San Antonio’s Ready to Work program: funding structure, results to date, and next policy decisions

A voter-approved workforce initiative built on time-limited sales tax revenue
San Antonio’s Ready to Work (RTW) program was authorized by voters in 2020 as a citywide workforce training and job-placement initiative funded through a dedicated 1/8-cent sales tax. The tax-supported funding window ran through the end of 2025, creating a fixed timeline for program design, enrollment, training, and outcomes measurement before city leaders must decide what, if anything, replaces the current funding model.
RTW is administered by the City’s Workforce Development Office and operates through multiple training and service partners. The program’s design combines coaching and navigation for participants with tuition or training support for approved pathways, followed by placement assistance aimed at moving residents into higher-paying jobs with benefits.
What the program measures: training participation versus “approved” job placements
RTW tracks several benchmarks, including enrollments into training and placement into “approved jobs,” a category defined by wage and job-quality thresholds tied to in-demand occupations. Public reporting has shown that thousands of residents have entered training through the program, while a smaller subset has reached approved job placement outcomes.
City figures released during the program’s operation have described average approved-job wages in the mid-$40,000 range annually. Those same updates have also highlighted the gap between job-placement aspirations and actual performance against internal targets, especially for placements within six months of completing training.
- RTW funding originated from a dedicated 1/8-cent sales tax approved by voters in 2020.
- The program’s time-limited tax support expired at the end of 2025, increasing pressure on long-term planning.
- Reported outcomes distinguish between training participation and placement into approved jobs meeting wage and benefit standards.
Program evolution: employer-led training debates and governance changes
RTW’s structure has included employer-connected training models intended to align coursework with real job openings. Some of these models drew scrutiny over whether public dollars were subsidizing employer training that produced limited wage gains. City leadership subsequently moved to modify elements of employer-led training, including changes to incumbent worker approaches, as part of an effort to tighten the link between public spending and measurable wage outcomes for participants.

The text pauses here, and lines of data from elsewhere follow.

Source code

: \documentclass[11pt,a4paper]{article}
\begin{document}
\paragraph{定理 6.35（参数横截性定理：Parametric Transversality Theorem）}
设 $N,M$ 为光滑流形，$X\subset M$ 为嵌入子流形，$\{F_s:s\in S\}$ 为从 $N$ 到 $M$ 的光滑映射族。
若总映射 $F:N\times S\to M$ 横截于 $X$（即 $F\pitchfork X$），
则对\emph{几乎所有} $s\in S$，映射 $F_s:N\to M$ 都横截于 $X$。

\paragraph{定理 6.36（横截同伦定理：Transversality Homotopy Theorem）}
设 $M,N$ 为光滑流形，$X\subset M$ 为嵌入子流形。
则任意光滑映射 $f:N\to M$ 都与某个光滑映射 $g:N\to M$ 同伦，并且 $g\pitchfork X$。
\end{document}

The program has also been managed through annual budget actions. City Council has approved multi-year operating budgets that kept RTW active through fiscal years spanning mid-2024 through mid-2026, while also adding or expanding training partnerships in areas such as aviation, cybersecurity, business, and nursing. These budget decisions indicate continued institutional commitment even as the original sales-tax authority has ended.
RTW’s central policy question for 2026 is whether future funding should preserve the program at current scale, narrow it to fewer high-demand pathways, or move to a smaller model supported by multiple funding sources.
What comes next: tighter performance expectations and sustainability beyond the original tax
Entering 2026, the debate has shifted from whether RTW should exist to what performance levels it must reach and how it should be financed in the future. City leadership has discussed raising placement expectations and narrowing lower-performing training tracks, signaling a move toward stricter accountability and faster transitions from training to approved employment.
At the same time, RTW’s long-run sustainability is no longer a theoretical concern: with the original tax authorization concluded, the City must determine how ongoing services will be funded and what scale is feasible, while maintaining the program’s stated objective of moving residents into higher-quality work.